大久保先生
高橋さんはいつ頃から花粉症を自覚しましたか?
高橋さん
アレルギー性の気管支喘息と同時に自覚したので、幼稚園の年長くらいの時だと思います。
大久保先生
どのような症状がありましたか?
高橋さん
くしゃみが止まらず、目が痒くなりますね。
大久保先生
それは一年中ですか?
高橋さん
春先が特に辛いですが、一年を通して症状はあります。花粉症になると、肌も過敏になる気がします。
大久保先生
なりますね。花粉でくしゃみや鼻水が出るのは、体の中にヒスタミンという物質が出ることが原因です。蕁麻疹でも同じ物質が出るので、花粉症で肌が荒れたり、痒くなったりするといった症状が出る可能性はありますね。
高橋さん
一年中辛い思いをしているのですが、花粉症の原因は何でしょうか?
大久保先生
アレルギーも花粉症も、基本的には異物に対する免疫反応です。ハウスダストなどの異物や、環境の変化を起因とした気管のアレルギー反応が喘息です。鼻のアレルギー反応で、春に起こるものが花粉症。
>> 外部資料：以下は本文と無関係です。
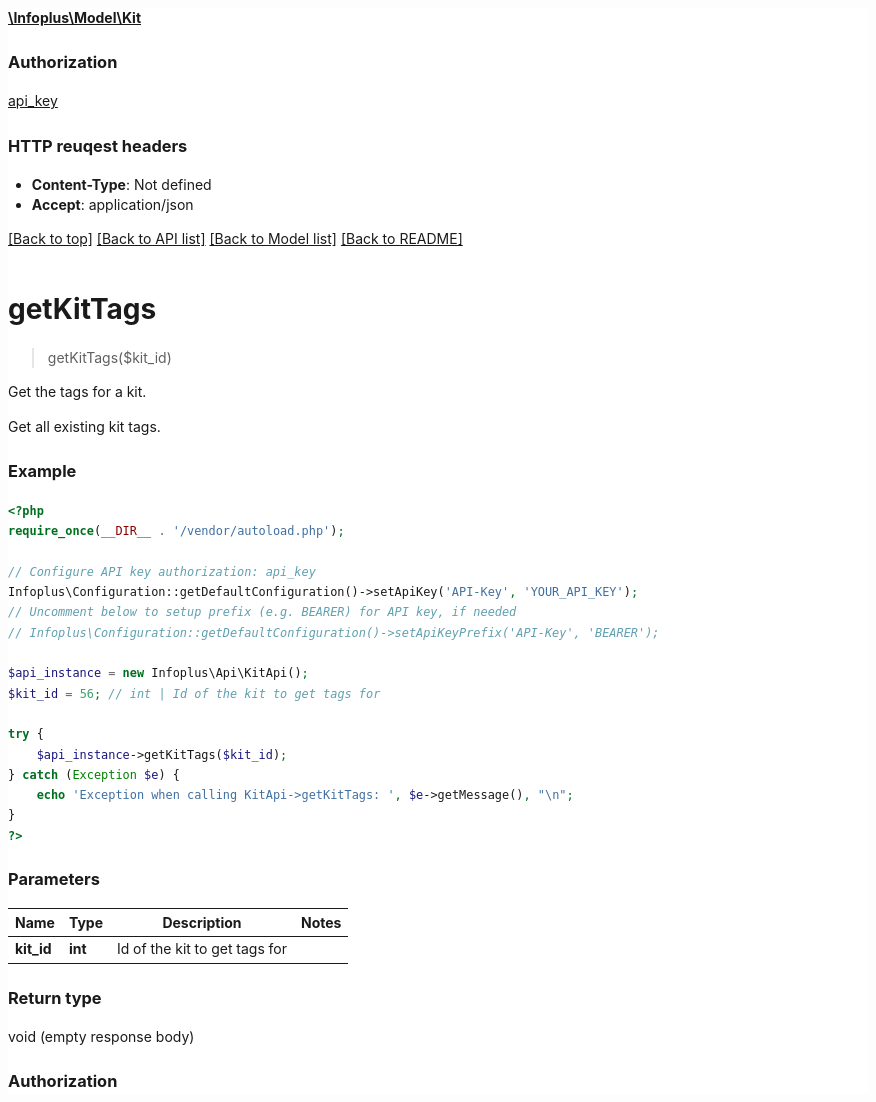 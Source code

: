 [**\Infoplus\Model\Kit**](Kit.md)

### Authorization

[api_key](../README.md#api_key)

### HTTP reuqest headers

 - **Content-Type**: Not defined
 - **Accept**: application/json

[[Back to top]](#) [[Back to API list]](../README.md#documentation-for-api-endpoints) [[Back to Model list]](../README.md#documentation-for-models) [[Back to README]](../README.md)

# **getKitTags**
> getKitTags($kit_id)

Get the tags for a kit.

Get all existing kit tags.

### Example 
```php
<?php
require_once(__DIR__ . '/vendor/autoload.php');

// Configure API key authorization: api_key
Infoplus\Configuration::getDefaultConfiguration()->setApiKey('API-Key', 'YOUR_API_KEY');
// Uncomment below to setup prefix (e.g. BEARER) for API key, if needed
// Infoplus\Configuration::getDefaultConfiguration()->setApiKeyPrefix('API-Key', 'BEARER');

$api_instance = new Infoplus\Api\KitApi();
$kit_id = 56; // int | Id of the kit to get tags for

try { 
    $api_instance->getKitTags($kit_id);
} catch (Exception $e) {
    echo 'Exception when calling KitApi->getKitTags: ', $e->getMessage(), "\n";
}
?>
```

### Parameters

Name | Type | Description  | Notes
------------- | ------------- | ------------- | -------------
 **kit_id** | **int**| Id of the kit to get tags for | 

### Return type

void (empty response body)

### Authorization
一年中症状を伴うものは、通年性のアレルギー性鼻炎と言います。高橋さんには、複合的なアレルギー症状があるのだと思います。今までに治療はされましたか?
高橋さん
改善したいなと思いつつ、市販薬しか使ったことがありません。
大久保先生
病院への受診はされていないということですか?
高橋さん
そうですね。定期的に血液検査をして、アレルギーの数値を測定する程度です。
大久保先生
目薬は使いますか?
高橋さん
痒くなったらすぐ使えるように、目薬は色々な場所に置いていますね。
大久保先生
治療として基本的な部分は悪くはないと思います。しかし一度は受診をしていただいて、自分の症状にあった治療薬を処方してもらうと、より治療効果は高いかもしれませんね。高橋さんのご家族で花粉症の方はいますか?
高橋さん
家族にアレルギーを持っている人はいません。
大久保先生
アレルギーには遺伝も関係していますが、高橋さんの場合は、生活環境やご自身の持っている体質の影響が強そうですね。
高橋さん
私の症状は、どのような診断になりますか?
大久保先生
通年性のアレルギー性鼻炎です。現代人に多いタイプで、ベースにハウスダストやダニの影響を受けつつ、スギやヒノキ、ブタクサなど様々な植物の花粉にも影響されていると思います。
高橋さん
一年を通して症状があるので、本当に辛いですね。
大久保先生
そうですよね。ただ、花粉症に対する意識がしっかりされていて、採血でご自身のアレルギーの状態を検査していることは、非常に良いことだと思います。
高橋さん
続けたほうがいいですね。例えば、ある年はヒノキの数値が高かったとして、時間が経ってから血液検査をした時に、その数値が変わることはありますか?
大久保先生
あります。たくさんヒノキが飛んだ時は、ヒノキの抗体価は上がります。ヒノキがあまり飛んでいないと、抗体価は下がります。
高橋さん
飛んでいる花粉の量に応じて、アレルギーの数値が変動するということですか?
大久保先生
はい。原理はコロナワクチンを受けて、抗体価が上がるのと一緒です。体の中に異物が入ってくると、その量に応じて抗体ができるということですね。
高橋さん
それは別に治ったわけではないということですね。
大久保先生
はい。異物がないから抗体価も下がるというだけです。
高橋さん
ちょっとショックですね。私は抗体価が下がっていると、治ってきたのだと思っていました。
大久保先生
今はコロナ禍で、マスクをすることが習慣になっていますから、皆さんが花粉に対する抗体価は上がりにくい状態なのだと思います。
高橋さん
確かにここ2〜3年は、体が楽な気がします。コロナが落ち着いてきたら注意が必要ですね。血液検査だけではなく、しっかりと医師の診察を受けて、治療をしてみたいと思います。